→ **What you need to do**
What are the lines, copied exactly, from the one containing "### 2. Auto Updates (Future)" through the last line of the records below, both included?

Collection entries
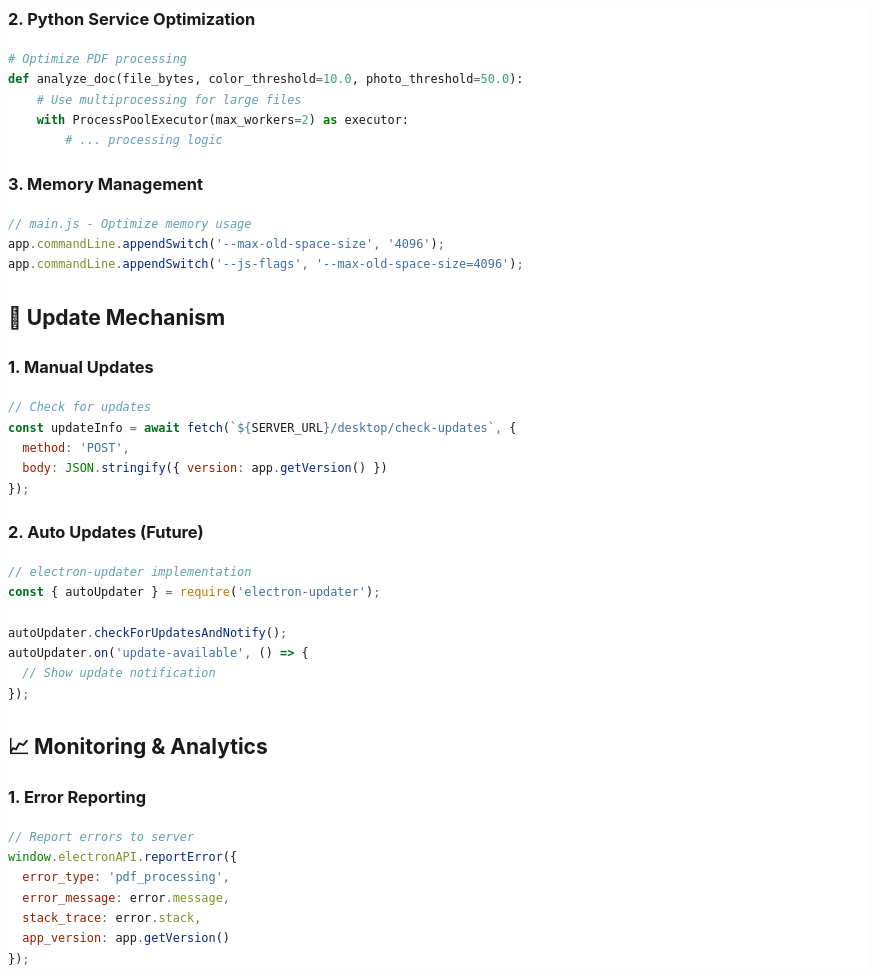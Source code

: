 ### 2. Python Service Optimization

```python
# Optimize PDF processing
def analyze_doc(file_bytes, color_threshold=10.0, photo_threshold=50.0):
    # Use multiprocessing for large files
    with ProcessPoolExecutor(max_workers=2) as executor:
        # ... processing logic
```

### 3. Memory Management

```javascript
// main.js - Optimize memory usage
app.commandLine.appendSwitch('--max-old-space-size', '4096');
app.commandLine.appendSwitch('--js-flags', '--max-old-space-size=4096');
```

## 🔄 Update Mechanism

### 1. Manual Updates

```javascript
// Check for updates
const updateInfo = await fetch(`${SERVER_URL}/desktop/check-updates`, {
  method: 'POST',
  body: JSON.stringify({ version: app.getVersion() })
});
```

### 2. Auto Updates (Future)

```javascript
// electron-updater implementation
const { autoUpdater } = require('electron-updater');

autoUpdater.checkForUpdatesAndNotify();
autoUpdater.on('update-available', () => {
  // Show update notification
});
```

## 📈 Monitoring & Analytics

### 1. Error Reporting

```javascript
// Report errors to server
window.electronAPI.reportError({
  error_type: 'pdf_processing',
  error_message: error.message,
  stack_trace: error.stack,
  app_version: app.getVersion()
});
```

→ **Result of the task**
### 2. Auto Updates (Future)

```javascript
// electron-updater implementation
const { autoUpdater } = require('electron-updater');

autoUpdater.checkForUpdatesAndNotify();
autoUpdater.on('update-available', () => {
  // Show update notification
});
```

## 📈 Monitoring & Analytics

### 1. Error Reporting

```javascript
// Report errors to server
window.electronAPI.reportError({
  error_type: 'pdf_processing',
  error_message: error.message,
  stack_trace: error.stack,
  app_version: app.getVersion()
});
```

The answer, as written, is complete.